She Said, He Said: Husband can’t get past wife’s waiting to work after kids
She Said, He Said
Dear Lori and Jeff,
My wife and I have been married for over 10 years and we have two kids. Things had been going well, for the most part, up until a few years ago. We’d previously agreed for my wife to stay home with the kids until they were both in school. However, for the first two years after the youngest started, my wife continued staying home. She said she was trying to get work, but I didn’t see her making a real effort. We had several significant fights about it, and it seemed like our marriage was on the line. She recently increased her efforts and secured a good position.
However, I resent having had to work and carry our financial burden for so long while she had all of the freedom. I still love her, but can’t seem to get past this.

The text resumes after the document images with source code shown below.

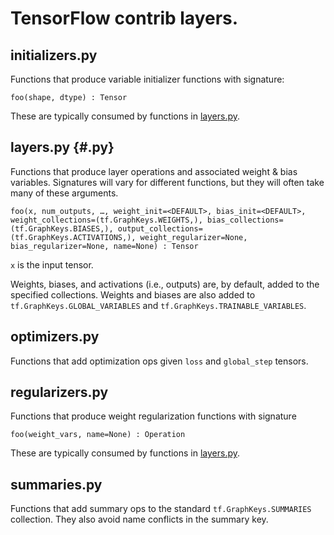 # TensorFlow contrib layers.

## initializers.py

Functions that produce variable initializer functions with signature:

`foo(shape, dtype) : Tensor`

These are typically consumed by functions in [layers.py](#layers.py).

## layers.py {#.py}

Functions that produce layer operations and associated weight & bias variables. Signatures will vary for different functions, but they will often take many of
these arguments.

`foo(x,
     num_outputs,
     …,
     weight_init=<DEFAULT>,
     bias_init=<DEFAULT>,
     weight_collections=(tf.GraphKeys.WEIGHTS,),
     bias_collections=(tf.GraphKeys.BIASES,),
     output_collections=(tf.GraphKeys.ACTIVATIONS,),
     weight_regularizer=None,
     bias_regularizer=None,
     name=None) : Tensor`

`x` is the input tensor.

Weights, biases, and activations (i.e., outputs) are, by default, added to the specified collections. Weights and biases are also added to
`tf.GraphKeys.GLOBAL_VARIABLES` and `tf.GraphKeys.TRAINABLE_VARIABLES`.

## optimizers.py

Functions that add optimization ops given `loss` and `global_step` tensors.

## regularizers.py

Functions that produce weight regularization functions with signature

`foo(weight_vars, name=None) : Operation`

These are typically consumed by functions in [layers.py](#layers.py).

## summaries.py

Functions that add summary ops to the standard `tf.GraphKeys.SUMMARIES`
collection. They also avoid name conflicts in the summary key.
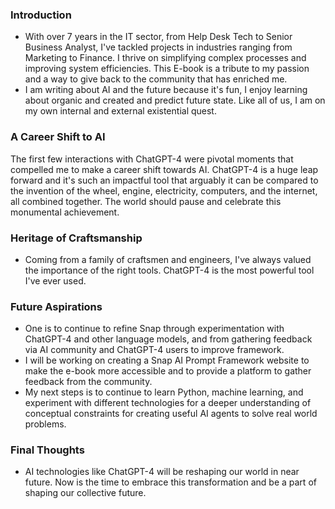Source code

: ### Introduction
- With over 7 years in the IT sector, from Help Desk Tech to Senior Business Analyst, I've tackled projects in industries ranging from Marketing to Finance. I thrive on simplifying complex processes and improving system efficiencies. This E-book is a tribute to my passion and a way to give back to the community that has enriched me.
- I am writing about AI and the future because it's fun, I enjoy learning about organic and created and predict future state. Like all of us, I am on my own internal and external existential quest. 

### A Career Shift to AI
The first few interactions with ChatGPT-4 were pivotal moments that compelled me to make a career shift towards AI. ChatGPT-4 is a huge leap forward and it's such an impactful tool that arguably it can be compared to the invention of the wheel, engine, electricity, computers, and the internet, all combined together. The world should pause and celebrate this monumental achievement.

### Heritage of Craftsmanship
- Coming from a family of craftsmen and engineers, I've always valued the importance of the right tools. ChatGPT-4 is the most powerful tool I've ever used. 

### Future Aspirations
- One is to continue to refine Snap through experimentation with ChatGPT-4 and other language models, and from gathering feedback via AI community and ChatGPT-4 users to improve framework. 
- I will be working on creating a Snap AI Prompt Framework website to make the e-book more accessible and to provide a platform to gather feedback from the community. 
- My next steps is to continue to learn Python, machine learning, and experiment with different technologies for a deeper understanding of conceptual constraints for creating useful AI agents to solve real world problems.

### Final Thoughts
- AI technologies like ChatGPT-4 will be reshaping our world in near future. Now is the time to embrace this transformation and be a part of shaping our collective future. 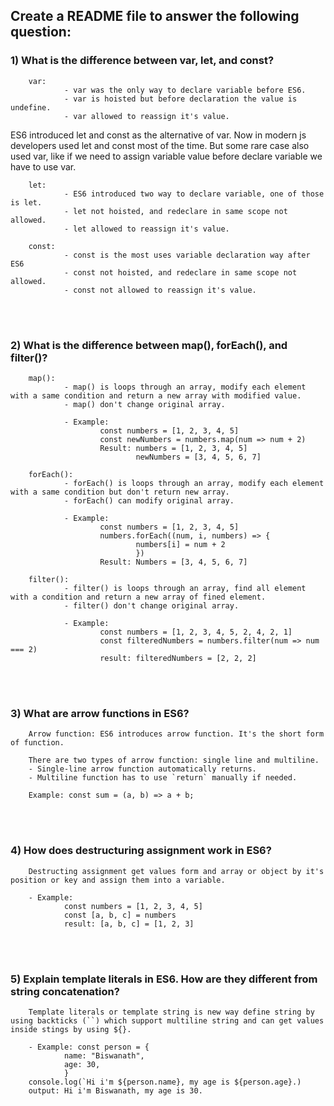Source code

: ## Create a README file to answer the following question:

### 1) What is the difference between var, let, and const?

        var:
                - var was the only way to declare variable before ES6.
                - var is hoisted but before declaration the value is undefine.
                - var allowed to reassign it's value.

ES6 introduced let and const as the alternative of var. Now in modern js developers used let and const most of the time. But some rare case also used var, like if we need to assign variable value before declare variable we have to use var.

        let:
                - ES6 introduced two way to declare variable, one of those is let.
                - let not hoisted, and redeclare in same scope not allowed.
                - let allowed to reassign it's value.

        const:
                - const is the most uses variable declaration way after ES6
                - const not hoisted, and redeclare in same scope not allowed.
                - const not allowed to reassign it's value.

<br><br>

### 2) What is the difference between map(), forEach(), and filter()?

        map():
                - map() is loops through an array, modify each element with a same condition and return a new array with modified value.
                - map() don't change original array.

                - Example:
                        const numbers = [1, 2, 3, 4, 5]
                        const newNumbers = numbers.map(num => num + 2)
                        Result: numbers = [1, 2, 3, 4, 5]
                                newNumbers = [3, 4, 5, 6, 7]

        forEach():
                - forEach() is loops through an array, modify each element with a same condition but don't return new array.
                - forEach() can modify original array.

                - Example:
                        const numbers = [1, 2, 3, 4, 5]
                        numbers.forEach((num, i, numbers) => {
                                numbers[i] = num + 2
                                })
                        Result: Numbers = [3, 4, 5, 6, 7]

        filter():
                - filter() is loops through an array, find all element with a condition and return a new array of fined element.
                - filter() don't change original array.

                - Example:
                        const numbers = [1, 2, 3, 4, 5, 2, 4, 2, 1]
                        const filteredNumbers = numbers.filter(num => num === 2)
                        result: filteredNumbers = [2, 2, 2]

<br><br>

### 3) What are arrow functions in ES6?

        Arrow function: ES6 introduces arrow function. It's the short form of function.

        There are two types of arrow function: single line and multiline.
        - Single-line arrow function automatically returns.
        - Multiline function has to use `return` manually if needed.

        Example: const sum = (a, b) => a + b;

<br><br>

### 4) How does destructuring assignment work in ES6?

        Destructing assignment get values form and array or object by it's position or key and assign them into a variable.

        - Example:
                const numbers = [1, 2, 3, 4, 5]
                const [a, b, c] = numbers
                result: [a, b, c] = [1, 2, 3]

<br><br>

### 5) Explain template literals in ES6. How are they different from string concatenation?

        Template literals or template string is new way define string by using backticks (``) which support multiline string and can get values inside stings by using ${}.

        - Example: const person = {
                name: "Biswanath",
                age: 30,
                }
        console.log(`Hi i'm ${person.name}, my age is ${person.age}.)
        output: Hi i'm Biswanath, my age is 30.
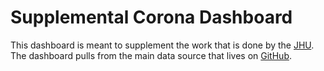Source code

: # Supplemental Corona Dashboard
This dashboard is meant to supplement the work that is done by the [JHU](https://systems.jhu.edu/research/public-health/ncov/). The dashboard pulls from the main data source that lives on [GitHub](https://github.com/CSSEGISandData/COVID-19).

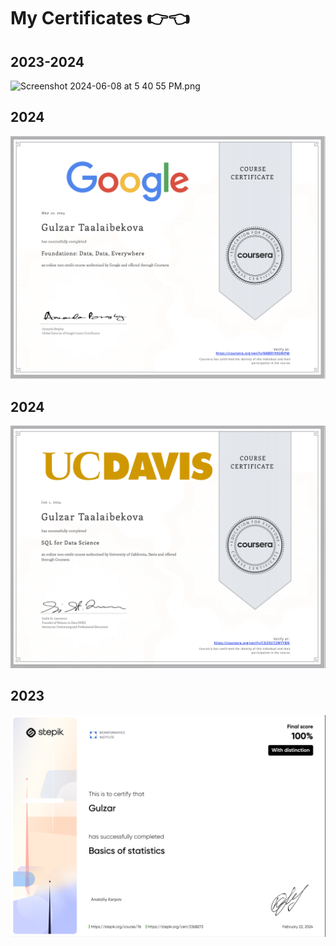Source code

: # My Certificates 👉👈


## 2023-2024 
<img width="1386" alt="Screenshot 2024-06-08 at 5 40 55 PM" src="https://github.com/gulzar011/certificates/assets/114032550/53de5e35-c1c1-4172-8838-871abb110ae1">.png

## 2024
![image](https://github.com/gulzar011/certificates/blob/main/Screenshot%202024-06-08%20at%205.40.36%20PM.png)

## 2024
![image](https://github.com/gulzar011/certificates/blob/main/Screenshot%202024-06-08%20at%205.40.47%20PM.png)

## 2023
![image](https://github.com/gulzar011/certificates/blob/main/Screenshot%202024-06-08%20at%205.40.17%20PM.png)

Struggling to Move Forward
Lori and Jeff: We commend you for your dedication to your family — for your work over the past few years, and for reaching out now. Too many great partnerships succumb to the type of strain you’re describing. However, her increased efforts, along with your investment in finding resolution, indicate there’s real hope for healing your relationship.
The first step to “get past” is to leave your story behind. Understand that it’s human nature for you to create, and subsequently attach to, stories about your partner. The challenge lies in the fact that these stories are highly influenced by your emotions, and therefore, are often seriously skewed.
Lori: Moving your perspective away from extremes can begin to inch you closer toward her. Was it really all work for you and all play for her? What was she contributing during those years that you might be minimizing or overlooking?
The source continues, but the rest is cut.